▸ Dataset entries:
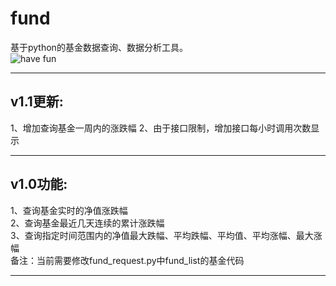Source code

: # fund
基于python的基金数据查询、数据分析工具。\
![have fun](https://th.readme.me/f/2660/thumb.cover.jpg?t=01)
***
## v1.1更新:
1、增加查询基金一周内的涨跌幅
2、由于接口限制，增加接口每小时调用次数显示

***
## v1.0功能:
1、查询基金实时的净值涨跌幅  
2、查询基金最近几天连续的累计涨跌幅  
3、查询指定时间范围内的净值最大跌幅、平均跌幅、平均值、平均涨幅、最大涨幅  
备注：当前需要修改fund_request.py中fund_list的基金代码  
***
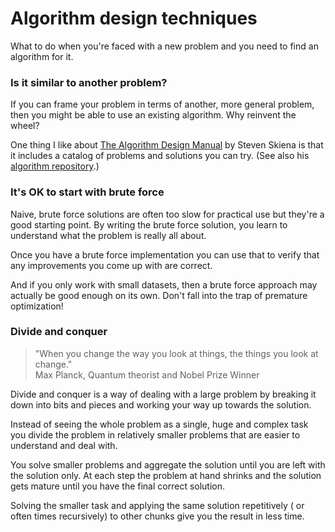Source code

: # Algorithm design techniques

What to do when you're faced with a new problem and you need to find an algorithm for it.

### Is it similar to another problem?

If you can frame your problem in terms of another, more general problem, then you might be able to use an existing algorithm. Why reinvent the wheel?

One thing I like about [The Algorithm Design Manual](http://www.algorist.com) by Steven Skiena is that it includes a catalog of problems and solutions you can try. (See also his [algorithm repository](http://www3.cs.stonybrook.edu/~algorith/).)

### It's OK to start with brute force

Naive, brute force solutions are often too slow for practical use but they're a good starting point. By writing the brute force solution, you learn to understand what the problem is really all about.

Once you have a brute force implementation you can use that to verify that any improvements you come up with are correct. 

And if you only work with small datasets, then a brute force approach may actually be good enough on its own. Don't fall into the trap of premature optimization!

### Divide and conquer

>"When you change the way you look at things, the things you look at change."</br>
>Max Planck, Quantum theorist and Nobel Prize Winner

Divide and conquer is a way of dealing with a large problem by breaking it down into bits and pieces and working your way up towards the solution.

Instead of seeing the whole problem as a single, huge and complex task you divide the problem in relatively smaller problems that are easier to understand and deal with.

You solve smaller problems and aggregate the solution until you are left with the solution only. At each step the problem at hand shrinks and the solution gets mature until you have the final correct solution.

Solving the smaller task and applying the same solution repetitively ( or often times recursively) to other chunks give you the result in less time.
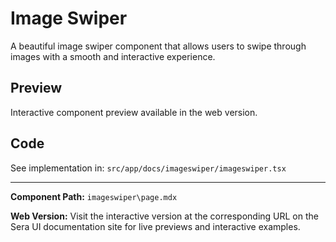 # Image Swiper
A beautiful image swiper component that allows users to swipe through images with a smooth and interactive experience.

## Preview

Interactive component preview available in the web version.

## Code

See implementation in: `src/app/docs/imageswiper/imageswiper.tsx`

---

**Component Path:** `imageswiper\page.mdx`

**Web Version:** Visit the interactive version at the corresponding URL on the Sera UI documentation site for live previews and interactive examples.
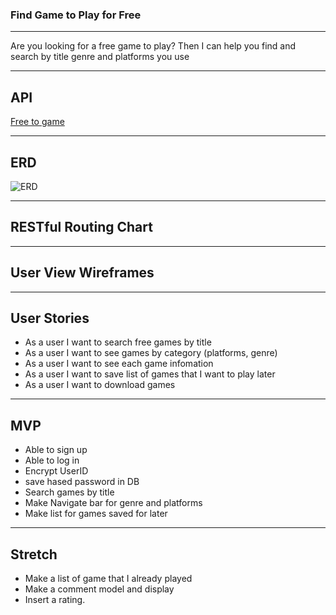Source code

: ### Find Game to Play for Free
---

Are you looking for a free game to play? 
Then I can help you find and search by title genre and platforms you use

---

## API
 [Free to game](https://www.freetogame.com/api-doc)


---

## ERD


![ERD](Untitle.png)


---

## RESTful Routing Chart


---

## User View Wireframes


---

## User Stories
- As a user I want to search free games by title
- As a user I want to see games by category (platforms, genre)
- As a user I want to see each game infomation
- As a user I want to save list of games that I want to play later
- As a user I want to download games

---

## MVP
- Able to sign up
- Able to log in
- Encrypt UserID
- save hased password in DB
- Search games by title
- Make Navigate bar for genre and platforms
- Make list for games saved for later

---

## Stretch
- Make a list of game that I already played
- Make a comment model and display
- Insert a rating.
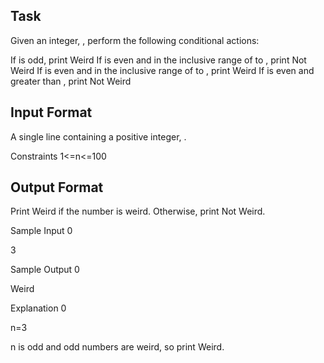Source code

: ## Task
Given an integer, , perform the following conditional actions:

If  is odd, print Weird
If  is even and in the inclusive range of  to , print Not Weird
If  is even and in the inclusive range of  to , print Weird
If  is even and greater than , print Not Weird



## Input Format

A single line containing a positive integer, .

Constraints
1<=n<=100

## Output Format

Print Weird if the number is weird. Otherwise, print Not Weird.

Sample Input 0

3

Sample Output 0

Weird

Explanation 0

n=3

n is odd and odd numbers are weird, so print Weird.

▸ Work required: Wherever a picture appears in the data, please drop it and retype the rest exactly.

▸ Solution for this problem:
Source code

: # fund
基于python的基金数据查询、数据分析工具。\
![have fun](https://th.readme.me/f/2660/thumb.cover.jpg?t=01)
***
## v1.1更新:
1、增加查询基金一周内的涨跌幅
2、由于接口限制，增加接口每小时调用次数显示

***
## v1.0功能:
1、查询基金实时的净值涨跌幅  
2、查询基金最近几天连续的累计涨跌幅  
3、查询指定时间范围内的净值最大跌幅、平均跌幅、平均值、平均涨幅、最大涨幅  
备注：当前需要修改fund_request.py中fund_list的基金代码  
***
Source code

: # Algorithm design techniques

What to do when you're faced with a new problem and you need to find an algorithm for it.

### Is it similar to another problem?

If you can frame your problem in terms of another, more general problem, then you might be able to use an existing algorithm. Why reinvent the wheel?

One thing I like about [The Algorithm Design Manual](http://www.algorist.com) by Steven Skiena is that it includes a catalog of problems and solutions you can try. (See also his [algorithm repository](http://www3.cs.stonybrook.edu/~algorith/).)

### It's OK to start with brute force

Naive, brute force solutions are often too slow for practical use but they're a good starting point. By writing the brute force solution, you learn to understand what the problem is really all about.

Once you have a brute force implementation you can use that to verify that any improvements you come up with are correct. 

And if you only work with small datasets, then a brute force approach may actually be good enough on its own. Don't fall into the trap of premature optimization!

### Divide and conquer

>"When you change the way you look at things, the things you look at change."</br>
>Max Planck, Quantum theorist and Nobel Prize Winner

Divide and conquer is a way of dealing with a large problem by breaking it down into bits and pieces and working your way up towards the solution.

Instead of seeing the whole problem as a single, huge and complex task you divide the problem in relatively smaller problems that are easier to understand and deal with.

You solve smaller problems and aggregate the solution until you are left with the solution only. At each step the problem at hand shrinks and the solution gets mature until you have the final correct solution.

Solving the smaller task and applying the same solution repetitively ( or often times recursively) to other chunks give you the result in less time.
 # Image Swiper
A beautiful image swiper component that allows users to swipe through images with a smooth and interactive experience.

## Preview

Interactive component preview available in the web version.

## Code

See implementation in: `src/app/docs/imageswiper/imageswiper.tsx`

---

**Component Path:** `imageswiper\page.mdx`

**Web Version:** Visit the interactive version at the corresponding URL on the Sera UI documentation site for live previews and interactive examples.
Source code

: ### Find Game to Play for Free
---

Are you looking for a free game to play? 
Then I can help you find and search by title genre and platforms you use

---

## API
 [Free to game](https://www.freetogame.com/api-doc)


---

## ERD


![ERD](Untitle.png)


---

## RESTful Routing Chart


---

## User View Wireframes


---

## User Stories
- As a user I want to search free games by title
- As a user I want to see games by category (platforms, genre)
- As a user I want to see each game infomation
- As a user I want to save list of games that I want to play later
- As a user I want to download games

---

## MVP
- Able to sign up
- Able to log in
- Encrypt UserID
- save hased password in DB
- Search games by title
- Make Navigate bar for genre and platforms
- Make list for games saved for later

---

## Stretch
- Make a list of game that I already played
- Make a comment model and display
- Insert a rating.
Source code

: ## Task
Given an integer, , perform the following conditional actions:

If  is odd, print Weird
If  is even and in the inclusive range of  to , print Not Weird
If  is even and in the inclusive range of  to , print Weird
If  is even and greater than , print Not Weird



## Input Format

A single line containing a positive integer, .

Constraints
1<=n<=100

## Output Format

Print Weird if the number is weird. Otherwise, print Not Weird.

Sample Input 0

3

Sample Output 0

Weird

Explanation 0

n=3

n is odd and odd numbers are weird, so print Weird.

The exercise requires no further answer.